All cell lines were transfected using Lipofectamine 2000 (Invitrogen, Thermo Fisher) using the manufacturer's protocol with the exception of 293FT cells which were transfected using calcium phosphate (27). AZD1775 (MK-1775) (Selleck Biochem, Houston, TX) and cisplatin (Sigma-Aldrich, St. Louis, MO), dissolved in DMSO and water, respectively, were added directly to the culture medium unless otherwise specified.

Antibodies and western blotting

Western blotting was performed using antibodies against WEE1 (1:1000; rabbit polyclonal; cat.no. 4936; Cell Signaling, Danvers, MA), PTIP/PAXIP1 (1:2,500; rabbit polyclonal; cat.no A300-369 and A300-370; Bethyl Laboratories, Montgomery, TX), CBP (1:10,000; cat.no. A00635-100, Genscript, Piscataway, NJ), pY15 CDK1 (1:1000; rabbit monoclonal; cat.no. 4539 and 9111; Cell Signaling), CDK1 (1:1000; mouse monoclonal; cat.no. 9116 and 9112; Cell Signaling), Pan-phospho-Tyrosine (P-Tyr-100) (1:2000; mouse monoclonal; cat.no. 9411; Cell Signaling), glutathione-S-transferase (GST) (1:10,000; goat polyclonal; cat.no. 27-4577-01; GE Healthcare, Chicago, IL), alpha-tubulin (1:15,000; mouse monoclonal; cat.no. T9026; Sigma-Aldrich) and beta-actin (1:5,000; mouse monoclonal; cat.no. sc-47778; Santa Cruz Biotechnology, Santa Cruz, CA). For western blots, PVDF membranes were incubated with their respective horseradish peroxidase conjugated secondary antibodies (Santa Cruz) and developed using ECL substrate (Thermo Fisher). α-WEE1 (1:25; mouse monoclonal; cat.no. sc-5285; Santa Cruz) and α-PAXIP1 (1:20; rabbit polyclonal; cat.no. HPA006694; Atlas antibodies, Sigma) were used for immunohistochemistry.

Immunoprecipitation assays

Immunoprecipitation assays were carried out in CHAPS lysis buffer [0.5% CHAPS, 150 mM NaCl, 10 mM Hepes, pH 7.4]. 500µg of whole cell lysate was extracted and 5 μg of α-PAXIP1 antibody or 5 μg of α-BARD1 antibody were added and immune complexes were allowed to form for 1 h at 4°C. 20 μl of protein A/G Sepharose beads (Santa Cruz Biotechnology) were added and samples were incubated overnight with rotation at 4°C. The next day beads were washed three times with the lysis buffer, boiled in Laemmli buffer for 5 min and then analyzed by western blotting.

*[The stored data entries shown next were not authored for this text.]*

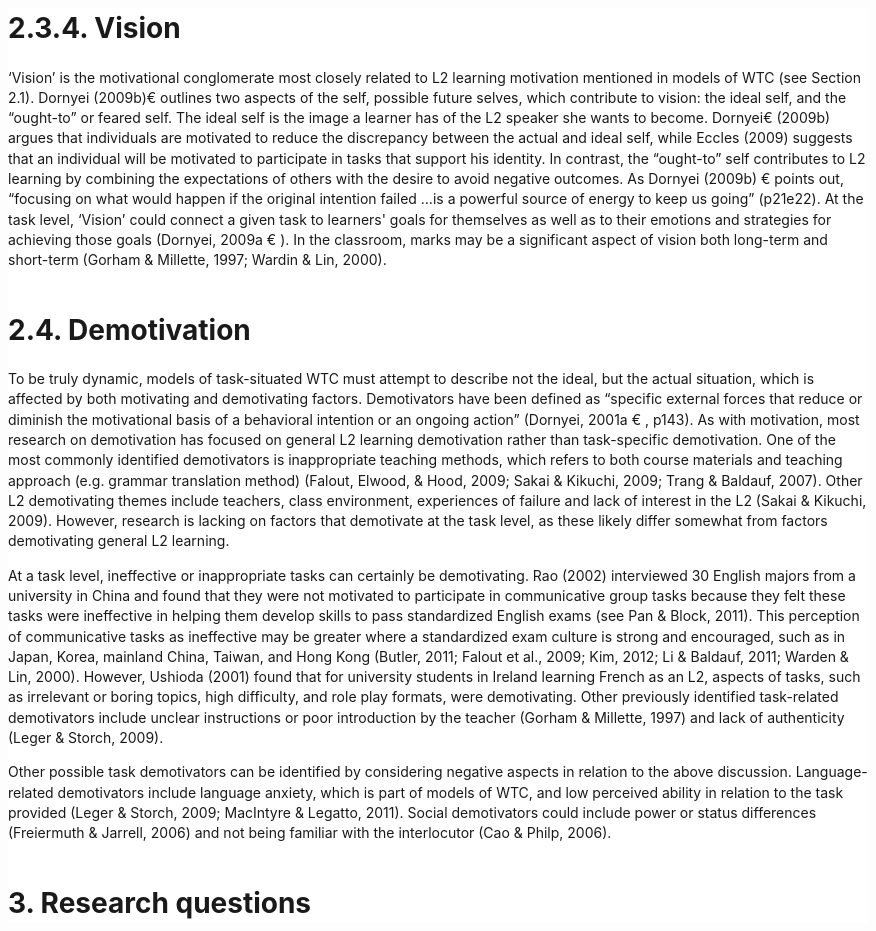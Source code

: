 # 2.3.4. Vision

‘Vision’ is the motivational conglomerate most closely related to L2 learning motivation mentioned in models of WTC (see Section 2.1). Dornyei (2009b)€ outlines two aspects of the self, possible future selves, which contribute to vision: the ideal self, and the “ought-to” or feared self. The ideal self is the image a learner has of the L2 speaker she wants to become. Dornyei€ (2009b) argues that individuals are motivated to reduce the discrepancy between the actual and ideal self, while Eccles (2009) suggests that an individual will be motivated to participate in tasks that support his identity. In contrast, the “ought-to” self contributes to L2 learning by combining the expectations of others with the desire to avoid negative outcomes. As Dornyei (2009b) € points out, “focusing on what would happen if the original intention failed …is a powerful source of energy to keep us going” (p21e22). At the task level, ‘Vision’ could connect a given task to learners' goals for themselves as well as to their emotions and strategies for achieving those goals (Dornyei, 2009a € ). In the classroom, marks may be a significant aspect of vision both long-term and short-term (Gorham & Millette, 1997; Wardin & Lin, 2000).

# 2.4. Demotivation

To be truly dynamic, models of task-situated WTC must attempt to describe not the ideal, but the actual situation, which is affected by both motivating and demotivating factors. Demotivators have been defined as “specific external forces that reduce or diminish the motivational basis of a behavioral intention or an ongoing action” (Dornyei, 2001a € , p143). As with motivation, most research on demotivation has focused on general L2 learning demotivation rather than task-specific demotivation. One of the most commonly identified demotivators is inappropriate teaching methods, which refers to both course materials and teaching approach (e.g. grammar translation method) (Falout, Elwood, & Hood, 2009; Sakai & Kikuchi, 2009; Trang & Baldauf, 2007). Other L2 demotivating themes include teachers, class environment, experiences of failure and lack of interest in the L2 (Sakai & Kikuchi, 2009). However, research is lacking on factors that demotivate at the task level, as these likely differ somewhat from factors demotivating general L2 learning.

At a task level, ineffective or inappropriate tasks can certainly be demotivating. Rao (2002) interviewed 30 English majors from a university in China and found that they were not motivated to participate in communicative group tasks because they felt these tasks were ineffective in helping them develop skills to pass standardized English exams (see Pan & Block, 2011). This perception of communicative tasks as ineffective may be greater where a standardized exam culture is strong and encouraged, such as in Japan, Korea, mainland China, Taiwan, and Hong Kong (Butler, 2011; Falout et al., 2009; Kim, 2012; Li & Baldauf, 2011; Warden & Lin, 2000). However, Ushioda (2001) found that for university students in Ireland learning French as an L2, aspects of tasks, such as irrelevant or boring topics, high difficulty, and role play formats, were demotivating. Other previously identified task-related demotivators include unclear instructions or poor introduction by the teacher (Gorham & Millette, 1997) and lack of authenticity (Leger & Storch, 2009).

Other possible task demotivators can be identified by considering negative aspects in relation to the above discussion. Language-related demotivators include language anxiety, which is part of models of WTC, and low perceived ability in relation to the task provided (Leger & Storch, 2009; MacIntyre & Legatto, 2011). Social demotivators could include power or status differences (Freiermuth & Jarrell, 2006) and not being familiar with the interlocutor (Cao & Philp, 2006).

# 3. Research questions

Pull-down assays and phosphatase assays

Tandem BRCTs of PAXIP1 were cloned into the pNTAP vector and transfected into 293FT cells. These vectors express PAXIP1 fragments with tandem affinity tags including calmodulin binding domain (CBP) and streptavidin binding peptides (SBP) tags (Figure 2B). Whole cell lysate was collected in NETN buffer from the cells and Tandem Affinity Purification (TAP)-tagged constructs were pulled down and analyzed by western blotting as described (10).

Figure 2. BRCT- containing protein PAXIP1 binds WEE1 at its C-terminal tandem BRCT domain.

(A) pY15-CDK1 and WEE1 levels of cell lines after 1 h of AZD1775 treatment. (B) Tandem Affinity Purification (TAP)-tagged PAXIP1 tBRCT constructs expressed in 293FT cells. (C) Endogenous WEE1 interacts with PAXIP1 tBRCT C2. TAP-tagged PAXIP tBRCT C2 or TAP-GFP were pulled down using streptavidin beads. (D) Immunoprecipitation of endogenous PAXIP1 (using two different PAXIP1 antibodies, 369 and 370) to detect binding to endogenous WEE1. Immunoprecipitation of endogenous BRCA1, another tBRCT-containing protein was used as control. (E) AZD1775 does not disrupt the interaction between PAXIP1 tBRCT C2 and WEE1. TAP-tBRCT C2 or a TAP-GFP were ectopically expressed in 293FT cells. Equal amounts of lysates expressing TAP-tBRCT C2 were used to incubate in the presence (1 μM) or absence of AZD1775 for 1 h. Lysates were pulled down with streptavidin beads and blotted against CBP to demonstrate equivalent pull down of the ectopic proteins (bottom panel). Incubation with AZD1775 slightly increased binding of WEE1 to PAXIP1 tBRCT C2 (right panel). (F) Pull downs of TAP-PAXIP1 tBRCT N1, C1 and C2 were performed using streptavidin beads with and immunoblotted for endogenous WEE1.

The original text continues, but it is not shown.